HOW TO COMPLETE THIS TASK: Nothing but the records, repeated word for word and free of pictures, belongs in the answer.

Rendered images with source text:
[Start of Attachment]

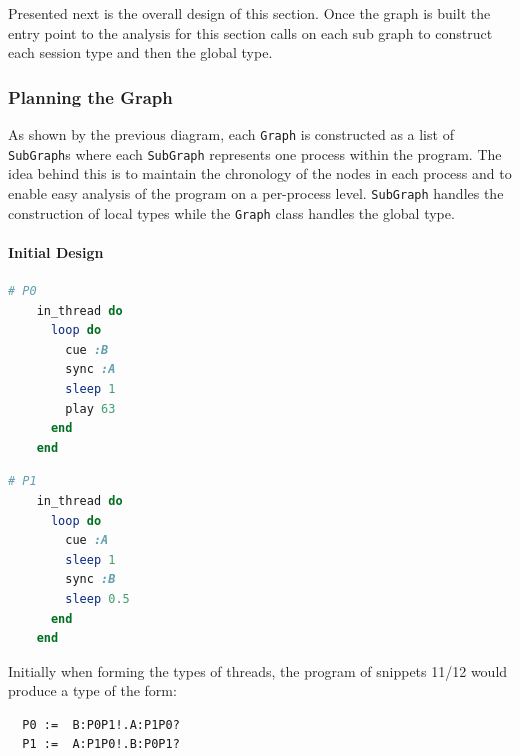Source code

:\documentclass[11pt]{scrartcl}
\begin{document}
Presented next is the overall design of this section. Once the graph is
built the entry point to the analysis for this section calls on each sub 
graph to construct each session type and then the global type.


\subsubsection{Planning the Graph}
As shown by the previous diagram, each \texttt{Graph} is constructed as
a list of \texttt{SubGraph}s where each \texttt{SubGraph} represents
one process within the program. The idea behind this is to maintain
the chronology of the nodes in each process and to enable easy analysis
of the program on a per-process level. \texttt{SubGraph} handles the construction
of local types while the \texttt{Graph} class handles the global type.

\paragraph{Initial Design}

\begin{multicols}{2}

	\begin{minipage}{0.45\textwidth}
		\begin{lstlisting}[language = ruby]
    # P0
    in_thread do
      loop do
        cue :B 
        sync :A
        sleep 1
        play 63
      end
    end
		\end{lstlisting}
	\end{minipage}
  
	\begin{minipage}{0.45\textwidth}
		\begin{lstlisting}[language = ruby]
    # P1
    in_thread do 
      loop do
        cue :A 
        sleep 1
        sync :B
        sleep 0.5
      end
    end
		\end{lstlisting}
	\end{minipage}

\end{multicols}

Initially when forming the types of threads, the program of snippets 11/12
would produce a type of the form:
\\
\begin{lstlisting}
  P0 :=  B:P0P1!.A:P1P0?
  P1 :=  A:P1P0!.B:P0P1?
\end{lstlisting}
\end{document}
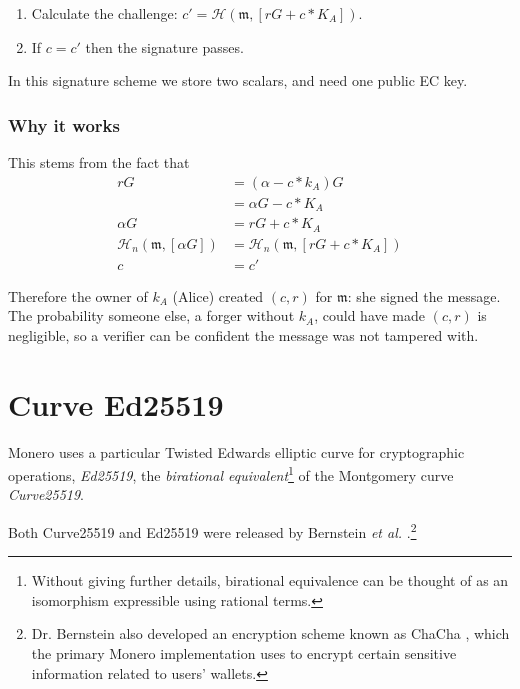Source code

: \begin{enumerate}
	\item Calculate the challenge: \(c' = \mathcal{H}(\mathfrak{m},[r G + c*K_A])\).
	\item If $c = c'$ then the signature passes.
\end{enumerate}

In this signature scheme we store two scalars, and need one public EC key.

\subsubsection*{Why it works}

This stems from the fact that
\begin{align*}
  	 r G &= (\alpha - c*k_A) G \\
  	  	 &= \alpha G - c*K_A \\
\alpha G &= r G + c*K_A \\
\mathcal{H}_n(\mathfrak{m},[\alpha G]) &= \mathcal{H}_n(\mathfrak{m},[r G + c*K_A]) \\
       c &= c'
\end{align*}

Therefore the owner of $k_A$ (Alice) created $(c,r)$ for $\mathfrak{m}$: she signed the message. The probability someone else, a forger without $k_A$, could have made $(c,r)$ is negligible, so a verifier can be confident the message was not tampered with.



\section{Curve Ed25519}
\label{Ed25519_section}

Monero uses a particular Twisted Edwards elliptic curve for cryptographic operations, {\em Ed25519}, the {\em birational equivalent}\footnote{\label{birational_note}Without giving further details, birational equivalence can be thought of as an isomorphism expressible using rational terms.} 
of the Montgomery curve {\em Curve25519}.

Both Curve25519 and Ed25519 were released by Bernstein {\em et al.} \cite{Bernstein2008, Bernstein2012, Bernstein2007}.\footnote{Dr. Bernstein also developed an encryption scheme known as ChaCha \cite{Bernstein_chacha,chacha-irtf}, which the primary Monero implementation uses to encrypt certain sensitive information related to users' wallets.}

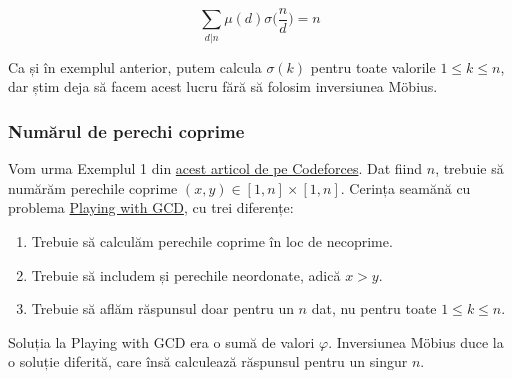 \documentclass[../main.tex]{subfiles}
\begin{document}
$$\sum_{d|n} \mu(d) \sigma\Big(\frac{n}{d}\Big) = n$$

Ca și în exemplul anterior, putem calcula $\sigma(k)$ pentru toate valorile $1 \leq k \leq n$, dar știm deja să facem acest lucru fără să folosim inversiunea Möbius.

\subsubsection*{Numărul de perechi coprime}

Vom urma Exemplul 1 din \href{https://codeforces.com/blog/entry/53925}{acest articol de pe Codeforces}. Dat fiind $n$, trebuie să numărăm perechile coprime $(x,y) \in [1, n] \times [1,n]$. Cerința seamănă cu problema \hyperref[problem:playing-with-gcd]{Playing with GCD}, cu trei diferențe:

\begin{enumerate}
  \item Trebuie să calculăm perechile coprime în loc de necoprime.
  \item Trebuie să includem și perechile neordonate, adică $x > y$.
  \item Trebuie să aflăm răspunsul doar pentru un $n$ dat, nu pentru toate $1 \leq k \leq n$.
\end{enumerate}

Soluția la Playing with GCD era o sumă de valori $\varphi$. Inversiunea Möbius duce la o soluție diferită, care însă calculează răspunsul pentru un singur $n$.
\end{document}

[End of Attachment]

ANSWER TO THIS EXERCISE:
Source code

:\documentclass[11pt]{scrartcl}
\begin{document}
Presented next is the overall design of this section. Once the graph is
built the entry point to the analysis for this section calls on each sub 
graph to construct each session type and then the global type.


\subsubsection{Planning the Graph}
As shown by the previous diagram, each \texttt{Graph} is constructed as
a list of \texttt{SubGraph}s where each \texttt{SubGraph} represents
one process within the program. The idea behind this is to maintain
the chronology of the nodes in each process and to enable easy analysis
of the program on a per-process level. \texttt{SubGraph} handles the construction
of local types while the \texttt{Graph} class handles the global type.

\paragraph{Initial Design}

\begin{multicols}{2}

	\begin{minipage}{0.45\textwidth}
		\begin{lstlisting}[language = ruby]
    # P0
    in_thread do
      loop do
        cue :B 
        sync :A
        sleep 1
        play 63
      end
    end
		\end{lstlisting}
	\end{minipage}
  
	\begin{minipage}{0.45\textwidth}
		\begin{lstlisting}[language = ruby]
    # P1
    in_thread do 
      loop do
        cue :A 
        sleep 1
        sync :B
        sleep 0.5
      end
    end
		\end{lstlisting}
	\end{minipage}

\end{multicols}

Initially when forming the types of threads, the program of snippets 11/12
would produce a type of the form:
\\
\begin{lstlisting}
  P0 :=  B:P0P1!.A:P1P0?
  P1 :=  A:P1P0!.B:P0P1?
\end{lstlisting}
\end{document}
Source code

: \begin{enumerate}
	\item Calculate the challenge: \(c' = \mathcal{H}(\mathfrak{m},[r G + c*K_A])\).
	\item If $c = c'$ then the signature passes.
\end{enumerate}

In this signature scheme we store two scalars, and need one public EC key.

\subsubsection*{Why it works}

This stems from the fact that
\begin{align*}
  	 r G &= (\alpha - c*k_A) G \\
  	  	 &= \alpha G - c*K_A \\
\alpha G &= r G + c*K_A \\
\mathcal{H}_n(\mathfrak{m},[\alpha G]) &= \mathcal{H}_n(\mathfrak{m},[r G + c*K_A]) \\
       c &= c'
\end{align*}

Therefore the owner of $k_A$ (Alice) created $(c,r)$ for $\mathfrak{m}$: she signed the message. The probability someone else, a forger without $k_A$, could have made $(c,r)$ is negligible, so a verifier can be confident the message was not tampered with.



\section{Curve Ed25519}
\label{Ed25519_section}

Monero uses a particular Twisted Edwards elliptic curve for cryptographic operations, {\em Ed25519}, the {\em birational equivalent}\footnote{\label{birational_note}Without giving further details, birational equivalence can be thought of as an isomorphism expressible using rational terms.} 
of the Montgomery curve {\em Curve25519}.

Both Curve25519 and Ed25519 were released by Bernstein {\em et al.} \cite{Bernstein2008, Bernstein2012, Bernstein2007}.\footnote{Dr. Bernstein also developed an encryption scheme known as ChaCha \cite{Bernstein_chacha,chacha-irtf}, which the primary Monero implementation uses to encrypt certain sensitive information related to users' wallets.}

 \documentclass[../main.tex]{subfiles}
\begin{document}
$$\sum_{d|n} \mu(d) \sigma\Big(\frac{n}{d}\Big) = n$$

Ca și în exemplul anterior, putem calcula $\sigma(k)$ pentru toate valorile $1 \leq k \leq n$, dar știm deja să facem acest lucru fără să folosim inversiunea Möbius.

\subsubsection*{Numărul de perechi coprime}

Vom urma Exemplul 1 din \href{https://codeforces.com/blog/entry/53925}{acest articol de pe Codeforces}. Dat fiind $n$, trebuie să numărăm perechile coprime $(x,y) \in [1, n] \times [1,n]$. Cerința seamănă cu problema \hyperref[problem:playing-with-gcd]{Playing with GCD}, cu trei diferențe:

\begin{enumerate}
  \item Trebuie să calculăm perechile coprime în loc de necoprime.
  \item Trebuie să includem și perechile neordonate, adică $x > y$.
  \item Trebuie să aflăm răspunsul doar pentru un $n$ dat, nu pentru toate $1 \leq k \leq n$.
\end{enumerate}

Soluția la Playing with GCD era o sumă de valori $\varphi$. Inversiunea Möbius duce la o soluție diferită, care însă calculează răspunsul pentru un singur $n$.
\end{document}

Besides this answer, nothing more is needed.